HONOLULU — If you got incessant phone calls last week from a hospital that cares for Hawaiian monk seals, you were butt-dialed.
Or, more specifically, foot-dialed.
By a gecko.
Marine mammal veterinarian Claire Simeone was at lunch when she got a call from Ke Kai Ola, the Big Island hospital where she’s director. There was silence on the other end. Nine more silent calls followed. Fearing a seal emergency, she rushed back.
She wasn’t the only one getting calls, and people started asking why the hospital was calling non-stop.
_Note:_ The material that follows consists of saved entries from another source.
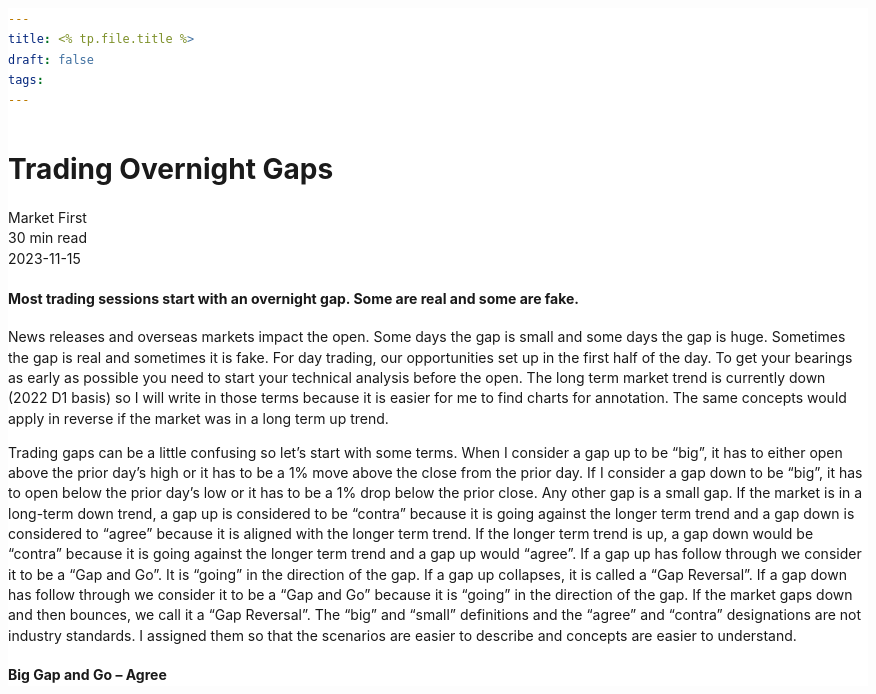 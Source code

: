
 ```yaml
---
title: <% tp.file.title %>
draft: false
tags:
---
```


<div class="bg-secondary">
<h1 class="py-5 ms-3 ms-md-4 my-0">Trading Overnight Gaps</h1>
</div>
<div class="d-flex align-items-center flex-wrap text-muted ps-3 ps-md-4 py-3 border-top border-bottom">
<div class="border-end pe-3 me-3">
<span class="badge bg-faded-primary text-primary">
Market First </span>
</div>
<div class="fs-sm pe-3 border-end me-3">30 min read</div>
<div class="fs-sm">
2023-11-15 </div>
</div>
<section class="px-3 px-md-4 py-4">
<h4 class="wp-block-heading">Most trading sessions start with an overnight gap. Some are real and some are fake.</h4>
<p>News releases and overseas markets impact the open. Some days the gap is small and some days the gap is huge. Sometimes the gap is real and sometimes it is fake. For day trading, our opportunities set up in the first half of the day. To get your bearings as early as possible you need to start your technical analysis before the open. The long term market trend is currently down (2022 D1 basis) so I will write in those terms because it is easier for me to find charts for annotation. The same concepts would apply in reverse if the market was in a long term up trend.</p>
<p>Trading gaps can be a little confusing so let’s start with some terms. When I consider a gap up to be “big”, it has to either open above the prior day’s high or it has to be a 1% move above the close from the prior day. If I consider a gap down to be “big”, it has to open below the prior day’s low or it has to be a 1% drop below the prior close. Any other gap is a small gap. If the market is in a long-term down trend, a gap up is considered to be “contra” because it is going against the longer term trend and a gap down is considered to “agree” because it is aligned with the longer term trend. If the longer term trend is up, a gap down would be “contra” because it is going against the longer term trend and a gap up would “agree”. If a gap up has follow through we consider it to be a “Gap and Go”. It is “going” in the direction of the gap. If a gap up collapses, it is called a “Gap Reversal”. If a gap down has follow through we consider it to be a “Gap and Go” because it is “going” in the direction of the gap. If the market gaps down and then bounces, we call it a “Gap Reversal”. The “big” and “small” definitions and the “agree” and “contra” designations are not industry standards. I assigned them so that the scenarios are easier to describe and concepts are easier to understand. </p>
<h4 class="wp-block-heading">Big Gap and Go – Agree</h4>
Trying figure out why a “bazillion” calls were made from one line, she called the phone company and a rep tried to talk her through finding a possible line on the fritz. She walked into a lab and found the culprit. The gecko was perched on a phone, making calls to everyone in the recent call history with “HIS TINY GECKO FEET,” she wrote in a Twitter thread the next day, detailing the saga.
Social media delighted in the tale and some people offered jokes about a certain company’s gecko calling to save you money on your car insurance.
After discovering the mystery caller, Simeone caught the gecko and put it outside on a plant, she said Tuesday.
“If there’s a little gecko that helps us share the story of conservation, then that’s a win,” she said of the work she does caring for the endangered seals. “I think people needed a little pick me up with the news cycle.”
that is not a gecko but an invasive species a common chamilion that eats butterflys and other natural lizards-these idiots at the news paper ought to know the diffidence-look it up on the UH invasive species website
Try looking up “gold dust day gecko.” Pretty sure that’s what it is…
How could anyone living here not know exactly what that jewel of an animal is, and where it came from? His own cite doesn’t even list the gecko, or a “chamilion” (sic). Who’s the idiot?
In fact, there appears to be little information online that refers to this beautiful animal as “invasive”. To be sure, it was imported, but it’s not clear it’s doing any harm. It certainly charms visitors and residents alike.
You are invasive me thinks. And as YP said, Its a gold dust gecko from Madagascar and no, it is not a “common chameleon”, which is a lizard. Smoke up brah! And, prey tell, do you even know what is indigenous or endemic? You should complain about the cats and mongoose since you have the time. They eat a lot more than butterflies and BTW, there are no geckos (which are not lizards) that are indigenous to Hawaii. They all came from somewhere else. But I am sure you knew that. Right? Drop you Iphone and pick up a book sometime.
Okay . . . but geckos are lizards. I don’t think you need a book, try Google.